Para a determinação de aminas aromáticas e metais no corpo da mamadeira foi utilizada uma solução de ácido acético a 3%, e para avaliar as nitrosaminas e os metais nos bicos empregou-se um simulador de saliva, porque a capacidade extratora de cada simulante depende do composto que está sendo avaliado.
As migrações dos metais dos bicos das mamadeiras foram simuladas por meio de suas imersões em solução de saliva sintética por 24 horas a 40 graus, conforme o recomendado pela Anvisa, e as presenças de zinco, bário e chumbo situaram-se abaixo dos valores preconizados. Mesmo assim, o autor considera necessário o monitoramento de metais em bicos, em razão da neurotoxicidade associada ao chumbo, principalmente para bebês.
De outro lado, mesmo com a ampla utilização de tinta de impressão nas ilustrações externas ao copo e o pigmento utilizado para colorir o corpo e o bico das mamadeiras, não foram detectadas aminas aromáticas nos copos dos utensílios e nem nos bicos de borracha sintéticas, constituídas de silicone.
Nas mamadeiras de polipropileno, as aminas aromáticas e os antioxidantes, cujos ensaios foram feitos com acido acético a 3%, todos esses compostos migraram abaixo dos limites tolerados. Mas, nas mamadeiras de silicone, foram identificados 17 compostos não intencionalmente adicionados. Essas substâncias, não contempladas nas listas da Anvisa, podem constituir um risco toxicológico para os bebês.

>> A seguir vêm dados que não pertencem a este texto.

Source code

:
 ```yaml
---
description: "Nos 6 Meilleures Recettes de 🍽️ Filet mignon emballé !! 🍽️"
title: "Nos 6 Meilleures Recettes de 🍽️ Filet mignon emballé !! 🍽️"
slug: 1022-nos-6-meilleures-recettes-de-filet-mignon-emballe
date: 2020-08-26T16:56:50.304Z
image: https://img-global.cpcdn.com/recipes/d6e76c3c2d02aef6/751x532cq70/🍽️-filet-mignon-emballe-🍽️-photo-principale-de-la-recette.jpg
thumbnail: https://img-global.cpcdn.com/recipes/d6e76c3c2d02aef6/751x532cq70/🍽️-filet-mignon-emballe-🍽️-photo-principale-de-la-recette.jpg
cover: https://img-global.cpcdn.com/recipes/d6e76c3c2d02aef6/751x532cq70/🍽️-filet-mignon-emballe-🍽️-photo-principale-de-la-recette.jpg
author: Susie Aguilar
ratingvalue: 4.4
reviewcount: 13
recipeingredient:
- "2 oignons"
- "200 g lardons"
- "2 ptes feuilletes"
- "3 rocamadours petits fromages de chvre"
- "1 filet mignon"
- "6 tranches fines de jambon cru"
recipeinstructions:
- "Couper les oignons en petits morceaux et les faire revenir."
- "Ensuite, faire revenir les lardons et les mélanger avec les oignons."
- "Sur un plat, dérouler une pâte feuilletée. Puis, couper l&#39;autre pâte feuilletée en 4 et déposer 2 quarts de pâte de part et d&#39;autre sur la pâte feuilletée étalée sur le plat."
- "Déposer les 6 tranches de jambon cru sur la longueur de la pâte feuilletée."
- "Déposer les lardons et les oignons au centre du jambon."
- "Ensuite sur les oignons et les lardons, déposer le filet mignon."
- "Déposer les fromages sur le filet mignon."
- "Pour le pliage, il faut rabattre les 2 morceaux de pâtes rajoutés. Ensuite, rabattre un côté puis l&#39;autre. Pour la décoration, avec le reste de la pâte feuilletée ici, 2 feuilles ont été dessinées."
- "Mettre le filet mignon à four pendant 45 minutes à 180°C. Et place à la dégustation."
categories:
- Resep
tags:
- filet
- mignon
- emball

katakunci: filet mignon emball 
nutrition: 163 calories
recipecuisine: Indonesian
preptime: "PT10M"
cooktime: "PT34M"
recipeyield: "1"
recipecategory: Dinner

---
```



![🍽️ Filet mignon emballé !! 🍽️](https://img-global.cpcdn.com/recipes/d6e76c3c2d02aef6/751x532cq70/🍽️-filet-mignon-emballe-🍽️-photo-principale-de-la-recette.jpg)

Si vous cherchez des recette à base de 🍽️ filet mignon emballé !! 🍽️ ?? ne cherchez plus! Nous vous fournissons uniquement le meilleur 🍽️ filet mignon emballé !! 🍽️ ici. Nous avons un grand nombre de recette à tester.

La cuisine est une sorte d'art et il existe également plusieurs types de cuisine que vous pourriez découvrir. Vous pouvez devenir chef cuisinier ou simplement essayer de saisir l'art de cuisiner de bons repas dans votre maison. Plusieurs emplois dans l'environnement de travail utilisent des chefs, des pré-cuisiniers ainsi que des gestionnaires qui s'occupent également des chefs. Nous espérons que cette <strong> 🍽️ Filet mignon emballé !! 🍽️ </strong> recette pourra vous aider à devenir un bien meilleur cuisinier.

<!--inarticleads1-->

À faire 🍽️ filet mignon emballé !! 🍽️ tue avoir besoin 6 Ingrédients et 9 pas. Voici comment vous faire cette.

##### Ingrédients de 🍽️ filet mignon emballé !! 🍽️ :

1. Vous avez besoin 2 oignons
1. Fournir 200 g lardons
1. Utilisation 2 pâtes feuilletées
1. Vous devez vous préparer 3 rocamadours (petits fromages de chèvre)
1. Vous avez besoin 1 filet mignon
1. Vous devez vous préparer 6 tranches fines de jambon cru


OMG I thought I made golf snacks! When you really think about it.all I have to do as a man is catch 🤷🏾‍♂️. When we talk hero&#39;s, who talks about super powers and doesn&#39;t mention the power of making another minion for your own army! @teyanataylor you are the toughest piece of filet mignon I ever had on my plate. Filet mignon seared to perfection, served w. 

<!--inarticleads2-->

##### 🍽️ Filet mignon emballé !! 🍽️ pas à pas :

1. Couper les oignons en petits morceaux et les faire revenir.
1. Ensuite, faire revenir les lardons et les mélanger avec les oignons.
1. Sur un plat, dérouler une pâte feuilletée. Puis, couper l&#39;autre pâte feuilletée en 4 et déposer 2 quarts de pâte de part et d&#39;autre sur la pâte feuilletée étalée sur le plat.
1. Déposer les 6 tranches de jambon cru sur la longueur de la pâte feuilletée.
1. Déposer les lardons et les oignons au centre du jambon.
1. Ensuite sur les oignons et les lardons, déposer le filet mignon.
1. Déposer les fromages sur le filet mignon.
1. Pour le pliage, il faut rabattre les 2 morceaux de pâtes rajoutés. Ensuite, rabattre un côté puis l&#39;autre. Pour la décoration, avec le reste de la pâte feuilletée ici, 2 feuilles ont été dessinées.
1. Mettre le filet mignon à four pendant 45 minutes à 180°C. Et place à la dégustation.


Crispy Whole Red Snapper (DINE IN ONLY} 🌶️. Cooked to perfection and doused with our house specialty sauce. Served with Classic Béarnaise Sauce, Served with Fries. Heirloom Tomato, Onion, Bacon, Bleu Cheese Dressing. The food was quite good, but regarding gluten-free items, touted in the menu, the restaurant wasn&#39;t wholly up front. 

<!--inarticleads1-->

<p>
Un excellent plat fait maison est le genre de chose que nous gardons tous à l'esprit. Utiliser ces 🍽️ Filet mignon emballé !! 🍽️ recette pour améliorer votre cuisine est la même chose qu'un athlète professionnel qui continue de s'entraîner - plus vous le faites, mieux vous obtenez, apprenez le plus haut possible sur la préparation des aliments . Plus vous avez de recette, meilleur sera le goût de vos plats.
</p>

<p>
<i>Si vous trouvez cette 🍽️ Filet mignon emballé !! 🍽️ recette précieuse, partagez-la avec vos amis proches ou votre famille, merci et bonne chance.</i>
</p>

Em relação aos compostos voláteis, dos 45 compostos identificados nas mamadeiras, 84% provinham do uso do silicone. Mereceram particular menção os aldeídos que compõem os compostos voláteis responsáveis pelo odor desagradável da mamadeira de silicone. Nestes casos, revela-se importante a análise olfatométrica, pois os compostos odoríferos podem afetar as propriedades dos alimentos e levar à rejeição do produto, mesmo em baixíssimas concentrações.